EXERCISE OBJECTIVE >> Going line by line through the records below, count those containing the word "them", then give only the count.

RECORDED INFORMATION >>
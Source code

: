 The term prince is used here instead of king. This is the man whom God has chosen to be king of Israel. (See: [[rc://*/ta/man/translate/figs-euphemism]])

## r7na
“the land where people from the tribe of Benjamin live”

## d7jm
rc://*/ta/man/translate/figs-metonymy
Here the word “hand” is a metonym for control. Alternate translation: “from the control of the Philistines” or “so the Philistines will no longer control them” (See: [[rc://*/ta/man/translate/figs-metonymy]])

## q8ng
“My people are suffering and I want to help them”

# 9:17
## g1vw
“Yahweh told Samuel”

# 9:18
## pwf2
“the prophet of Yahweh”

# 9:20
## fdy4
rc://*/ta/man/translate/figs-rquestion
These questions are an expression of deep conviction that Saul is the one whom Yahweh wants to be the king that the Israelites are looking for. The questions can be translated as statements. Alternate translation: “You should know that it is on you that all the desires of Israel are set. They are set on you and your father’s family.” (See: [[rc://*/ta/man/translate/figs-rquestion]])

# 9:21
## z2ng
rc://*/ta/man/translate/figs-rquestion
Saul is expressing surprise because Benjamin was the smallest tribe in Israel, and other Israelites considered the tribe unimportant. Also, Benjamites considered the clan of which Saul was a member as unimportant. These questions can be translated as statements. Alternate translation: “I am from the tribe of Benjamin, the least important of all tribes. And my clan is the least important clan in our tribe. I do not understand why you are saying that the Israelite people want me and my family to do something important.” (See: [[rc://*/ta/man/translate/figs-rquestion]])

ANSWER TO THIS EXERCISE >> 2